Divers recover WW2 pilot’s remains

Diving News

Divers have recovered the body of a pilot while excavating the remains of a World War Two aircraft shot down in 1944 near Ngerekebesang Island in Koror, Palau. The recovery team is now working to positively identify the remains.

The project was headed by the US Defence POW/MIA Accounting Agency (DPAA), which has as its mission “to provide the fullest possible accounting for missing personnel to their families and the nation”.

The DPAA deployed an underwater-recovery team made up of divers from the US Army, Navy, Air Force and Department of Defence.

They were operating from the US Navy Military Sealift Command rescue and salvage ship USNS Salvor, which has its own decompression chamber and a 40-ton-lift crane.

The recovery team included a forensic archaeologist, diving officer, master diver, forensic photographer, explosive-ordnance-disposal technician and non-commissioned recovery specialists.

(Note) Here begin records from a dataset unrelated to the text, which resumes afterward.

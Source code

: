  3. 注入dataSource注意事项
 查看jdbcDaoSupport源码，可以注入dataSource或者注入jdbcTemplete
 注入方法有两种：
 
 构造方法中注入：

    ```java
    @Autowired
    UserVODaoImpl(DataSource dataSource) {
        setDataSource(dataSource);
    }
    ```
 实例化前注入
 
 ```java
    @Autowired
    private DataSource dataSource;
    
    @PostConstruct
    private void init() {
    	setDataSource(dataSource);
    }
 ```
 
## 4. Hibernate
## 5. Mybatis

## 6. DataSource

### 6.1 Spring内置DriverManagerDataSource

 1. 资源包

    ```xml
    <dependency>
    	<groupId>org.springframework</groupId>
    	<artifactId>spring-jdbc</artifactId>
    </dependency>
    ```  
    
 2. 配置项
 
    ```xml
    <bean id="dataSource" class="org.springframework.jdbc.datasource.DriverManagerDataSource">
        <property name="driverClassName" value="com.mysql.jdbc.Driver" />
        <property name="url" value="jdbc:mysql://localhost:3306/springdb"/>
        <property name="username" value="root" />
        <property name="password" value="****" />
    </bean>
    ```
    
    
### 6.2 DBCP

Also read: 5 bomber wrecks located, as AI learns to find more

“It’s very labour-intensive work and they’ve had a large amount of bottom time making this operation successful,” said Lt-Cmdr. Tim Emge, the US 7th Fleet Salvage Officer, explaining that between one and six divers had been working 12-hour-plus days on the operation for the past two months.

Working in depths down to 30m, the dive-team had excavated the area using one and sometimes two large sifting baskets that would be filled with sediment over multiple hour-long dives. It then took more than five hours to sift through each basket.

The operation was supported by the Koror State Government, the Bureau of Cultural & Historical Preservation and other Palauan authorities.